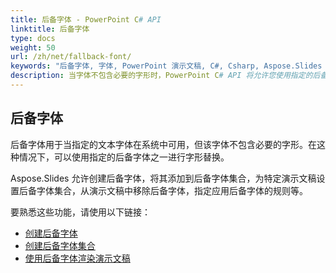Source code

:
 ```yaml
---
title: 后备字体 - PowerPoint C# API
linktitle: 后备字体
type: docs
weight: 50
url: /zh/net/fallback-font/
keywords: "后备字体, 字体, PowerPoint 演示文稿, C#, Csharp, Aspose.Slides for .NET"
description: 当字体不包含必要的字形时，PowerPoint C# API 将允许您使用指定的后备字体之一进行字形替换。
---
```


## **后备字体**
后备字体用于当指定的文本字体在系统中可用，但该字体不包含必要的字形。在这种情况下，可以使用指定的后备字体之一进行字形替换。

Aspose.Slides 允许创建后备字体，将其添加到后备字体集合，为特定演示文稿设置后备字体集合，从演示文稿中移除后备字体，指定应用后备字体的规则等。

要熟悉这些功能，请使用以下链接：

- [创建后备字体](/slides/zh/net/create-fallback-font)
- [创建后备字体集合](/slides/zh/net/create-fallback-fonts-collection)
- [使用后备字体渲染演示文稿](/slides/zh/net/render-presentation-with-fallback-font)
_ _ _ _
• **Task goal**
Lines from the entries that contain the string "PowerPoint" must be found and copied.

• **Expected output**
title: 后备字体 - PowerPoint C# API
keywords: "后备字体, 字体, PowerPoint 演示文稿, C#, Csharp, Aspose.Slides for .NET"
description: 当字体不包含必要的字形时，PowerPoint C# API 将允许您使用指定的后备字体之一进行字形替换。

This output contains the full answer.